§ The data:
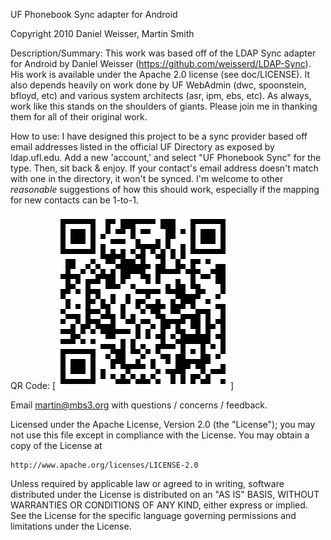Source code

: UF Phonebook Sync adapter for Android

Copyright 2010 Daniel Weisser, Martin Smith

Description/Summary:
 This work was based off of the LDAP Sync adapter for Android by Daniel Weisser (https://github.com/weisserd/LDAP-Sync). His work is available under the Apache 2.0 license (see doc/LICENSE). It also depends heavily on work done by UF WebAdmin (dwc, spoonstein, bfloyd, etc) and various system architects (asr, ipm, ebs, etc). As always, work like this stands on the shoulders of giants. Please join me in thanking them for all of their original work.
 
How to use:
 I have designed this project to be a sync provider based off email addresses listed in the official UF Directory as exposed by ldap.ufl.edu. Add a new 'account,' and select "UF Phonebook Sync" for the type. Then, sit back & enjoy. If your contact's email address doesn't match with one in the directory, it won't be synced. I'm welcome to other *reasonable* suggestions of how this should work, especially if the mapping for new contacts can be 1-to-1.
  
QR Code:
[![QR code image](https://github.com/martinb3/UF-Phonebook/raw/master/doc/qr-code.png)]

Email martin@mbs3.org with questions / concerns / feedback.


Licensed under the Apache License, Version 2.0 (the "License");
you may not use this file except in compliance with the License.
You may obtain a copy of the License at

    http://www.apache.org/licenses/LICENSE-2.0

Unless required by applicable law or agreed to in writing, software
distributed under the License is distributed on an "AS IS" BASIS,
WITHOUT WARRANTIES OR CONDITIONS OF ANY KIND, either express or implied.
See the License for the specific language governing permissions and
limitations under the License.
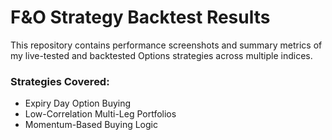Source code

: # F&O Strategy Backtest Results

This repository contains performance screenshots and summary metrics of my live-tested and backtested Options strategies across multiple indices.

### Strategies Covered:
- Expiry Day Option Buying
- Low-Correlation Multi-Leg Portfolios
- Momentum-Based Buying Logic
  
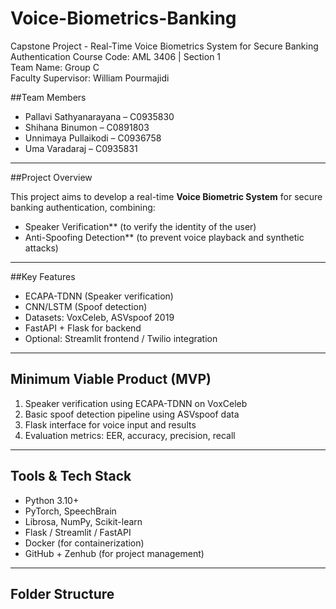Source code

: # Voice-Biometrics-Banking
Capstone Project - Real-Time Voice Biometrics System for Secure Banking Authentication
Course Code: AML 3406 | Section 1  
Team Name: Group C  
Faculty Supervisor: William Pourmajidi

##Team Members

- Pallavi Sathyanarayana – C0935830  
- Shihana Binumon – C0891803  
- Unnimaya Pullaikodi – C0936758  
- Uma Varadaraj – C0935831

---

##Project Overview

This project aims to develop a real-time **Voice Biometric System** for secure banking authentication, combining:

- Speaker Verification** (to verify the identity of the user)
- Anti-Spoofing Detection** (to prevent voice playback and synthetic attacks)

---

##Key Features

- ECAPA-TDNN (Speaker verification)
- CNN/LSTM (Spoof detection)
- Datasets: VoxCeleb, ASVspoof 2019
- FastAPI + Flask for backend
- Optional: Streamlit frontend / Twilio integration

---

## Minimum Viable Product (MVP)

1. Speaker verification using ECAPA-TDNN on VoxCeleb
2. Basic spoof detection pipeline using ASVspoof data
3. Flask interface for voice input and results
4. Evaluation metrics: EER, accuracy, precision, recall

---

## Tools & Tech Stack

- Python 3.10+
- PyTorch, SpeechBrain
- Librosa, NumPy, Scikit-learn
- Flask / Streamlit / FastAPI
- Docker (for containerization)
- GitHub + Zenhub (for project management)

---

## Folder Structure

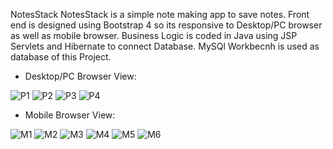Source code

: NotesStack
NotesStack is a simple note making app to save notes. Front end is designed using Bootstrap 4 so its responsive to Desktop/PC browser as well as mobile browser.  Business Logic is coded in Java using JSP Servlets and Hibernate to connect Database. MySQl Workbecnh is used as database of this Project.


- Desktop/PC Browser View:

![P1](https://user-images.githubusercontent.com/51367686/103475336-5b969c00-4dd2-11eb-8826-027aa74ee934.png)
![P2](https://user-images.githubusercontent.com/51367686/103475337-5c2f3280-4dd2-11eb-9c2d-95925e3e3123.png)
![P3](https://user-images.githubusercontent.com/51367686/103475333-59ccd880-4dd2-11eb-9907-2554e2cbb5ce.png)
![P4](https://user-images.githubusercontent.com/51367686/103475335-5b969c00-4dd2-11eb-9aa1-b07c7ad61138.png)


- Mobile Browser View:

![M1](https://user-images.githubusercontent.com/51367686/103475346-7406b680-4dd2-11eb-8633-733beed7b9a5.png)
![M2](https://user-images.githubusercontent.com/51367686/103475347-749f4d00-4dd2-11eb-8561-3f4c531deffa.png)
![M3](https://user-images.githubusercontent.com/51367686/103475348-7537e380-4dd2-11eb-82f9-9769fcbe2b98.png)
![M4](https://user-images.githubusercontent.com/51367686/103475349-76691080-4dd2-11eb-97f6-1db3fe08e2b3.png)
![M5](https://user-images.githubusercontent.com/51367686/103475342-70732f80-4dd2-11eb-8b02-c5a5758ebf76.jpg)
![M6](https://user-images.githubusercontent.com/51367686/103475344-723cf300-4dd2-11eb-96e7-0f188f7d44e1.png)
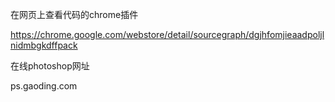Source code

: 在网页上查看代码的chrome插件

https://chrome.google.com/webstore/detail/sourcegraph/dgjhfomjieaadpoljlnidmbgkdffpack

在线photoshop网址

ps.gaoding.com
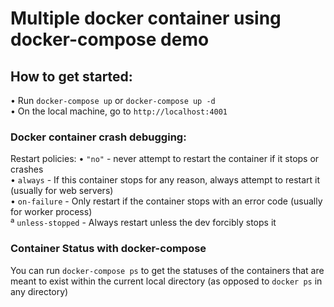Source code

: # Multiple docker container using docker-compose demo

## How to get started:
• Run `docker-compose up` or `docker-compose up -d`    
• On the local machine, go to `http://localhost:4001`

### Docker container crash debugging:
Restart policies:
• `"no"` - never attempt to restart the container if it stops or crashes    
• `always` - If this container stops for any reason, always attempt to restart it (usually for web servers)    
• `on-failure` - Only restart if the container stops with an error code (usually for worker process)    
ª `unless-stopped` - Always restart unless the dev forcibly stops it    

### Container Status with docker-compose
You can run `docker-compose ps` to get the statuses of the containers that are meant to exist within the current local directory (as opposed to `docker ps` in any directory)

§ Exercise: Your answer is an exact copy of the records above, stripped of pictures.

§ Result for this exercise:
Source code

: UF Phonebook Sync adapter for Android

Copyright 2010 Daniel Weisser, Martin Smith

Description/Summary:
 This work was based off of the LDAP Sync adapter for Android by Daniel Weisser (https://github.com/weisserd/LDAP-Sync). His work is available under the Apache 2.0 license (see doc/LICENSE). It also depends heavily on work done by UF WebAdmin (dwc, spoonstein, bfloyd, etc) and various system architects (asr, ipm, ebs, etc). As always, work like this stands on the shoulders of giants. Please join me in thanking them for all of their original work.
 
How to use:
 I have designed this project to be a sync provider based off email addresses listed in the official UF Directory as exposed by ldap.ufl.edu. Add a new 'account,' and select "UF Phonebook Sync" for the type. Then, sit back & enjoy. If your contact's email address doesn't match with one in the directory, it won't be synced. I'm welcome to other *reasonable* suggestions of how this should work, especially if the mapping for new contacts can be 1-to-1.
  
QR Code:
[![QR code image](https://github.com/martinb3/UF-Phonebook/raw/master/doc/qr-code.png)]

Email martin@mbs3.org with questions / concerns / feedback.


Licensed under the Apache License, Version 2.0 (the "License");
you may not use this file except in compliance with the License.
You may obtain a copy of the License at

    http://www.apache.org/licenses/LICENSE-2.0

Unless required by applicable law or agreed to in writing, software
distributed under the License is distributed on an "AS IS" BASIS,
WITHOUT WARRANTIES OR CONDITIONS OF ANY KIND, either express or implied.
See the License for the specific language governing permissions and
limitations under the License.
Source code

: # F&O Strategy Backtest Results

This repository contains performance screenshots and summary metrics of my live-tested and backtested Options strategies across multiple indices.

### Strategies Covered:
- Expiry Day Option Buying
- Low-Correlation Multi-Leg Portfolios
- Momentum-Based Buying Logic
  
Source code

: # Voice-Biometrics-Banking
Capstone Project - Real-Time Voice Biometrics System for Secure Banking Authentication
Course Code: AML 3406 | Section 1  
Team Name: Group C  
Faculty Supervisor: William Pourmajidi

##Team Members

- Pallavi Sathyanarayana – C0935830  
- Shihana Binumon – C0891803  
- Unnimaya Pullaikodi – C0936758  
- Uma Varadaraj – C0935831

---

##Project Overview

This project aims to develop a real-time **Voice Biometric System** for secure banking authentication, combining:

- Speaker Verification** (to verify the identity of the user)
- Anti-Spoofing Detection** (to prevent voice playback and synthetic attacks)

---

##Key Features

- ECAPA-TDNN (Speaker verification)
- CNN/LSTM (Spoof detection)
- Datasets: VoxCeleb, ASVspoof 2019
- FastAPI + Flask for backend
- Optional: Streamlit frontend / Twilio integration

---

## Minimum Viable Product (MVP)

1. Speaker verification using ECAPA-TDNN on VoxCeleb
2. Basic spoof detection pipeline using ASVspoof data
3. Flask interface for voice input and results
4. Evaluation metrics: EER, accuracy, precision, recall

---

## Tools & Tech Stack

- Python 3.10+
- PyTorch, SpeechBrain
- Librosa, NumPy, Scikit-learn
- Flask / Streamlit / FastAPI
- Docker (for containerization)
- GitHub + Zenhub (for project management)

---

## Folder Structure

Source code

: NotesStack
NotesStack is a simple note making app to save notes. Front end is designed using Bootstrap 4 so its responsive to Desktop/PC browser as well as mobile browser.  Business Logic is coded in Java using JSP Servlets and Hibernate to connect Database. MySQl Workbecnh is used as database of this Project.


- Desktop/PC Browser View:

![P1](https://user-images.githubusercontent.com/51367686/103475336-5b969c00-4dd2-11eb-8826-027aa74ee934.png)
![P2](https://user-images.githubusercontent.com/51367686/103475337-5c2f3280-4dd2-11eb-9c2d-95925e3e3123.png)
![P3](https://user-images.githubusercontent.com/51367686/103475333-59ccd880-4dd2-11eb-9907-2554e2cbb5ce.png)
![P4](https://user-images.githubusercontent.com/51367686/103475335-5b969c00-4dd2-11eb-9aa1-b07c7ad61138.png)


- Mobile Browser View:

![M1](https://user-images.githubusercontent.com/51367686/103475346-7406b680-4dd2-11eb-8633-733beed7b9a5.png)
![M2](https://user-images.githubusercontent.com/51367686/103475347-749f4d00-4dd2-11eb-8561-3f4c531deffa.png)
![M3](https://user-images.githubusercontent.com/51367686/103475348-7537e380-4dd2-11eb-82f9-9769fcbe2b98.png)
![M4](https://user-images.githubusercontent.com/51367686/103475349-76691080-4dd2-11eb-97f6-1db3fe08e2b3.png)
![M5](https://user-images.githubusercontent.com/51367686/103475342-70732f80-4dd2-11eb-8b02-c5a5758ebf76.jpg)
![M6](https://user-images.githubusercontent.com/51367686/103475344-723cf300-4dd2-11eb-96e7-0f188f7d44e1.png)
Source code

: 在网页上查看代码的chrome插件

https://chrome.google.com/webstore/detail/sourcegraph/dgjhfomjieaadpoljlnidmbgkdffpack

在线photoshop网址

ps.gaoding.com
Source code

: # Multiple docker container using docker-compose demo

## How to get started:
• Run `docker-compose up` or `docker-compose up -d`    
• On the local machine, go to `http://localhost:4001`

### Docker container crash debugging:
Restart policies:
• `"no"` - never attempt to restart the container if it stops or crashes    
• `always` - If this container stops for any reason, always attempt to restart it (usually for web servers)    
• `on-failure` - Only restart if the container stops with an error code (usually for worker process)    
ª `unless-stopped` - Always restart unless the dev forcibly stops it    

### Container Status with docker-compose
You can run `docker-compose ps` to get the statuses of the containers that are meant to exist within the current local directory (as opposed to `docker ps` in any directory)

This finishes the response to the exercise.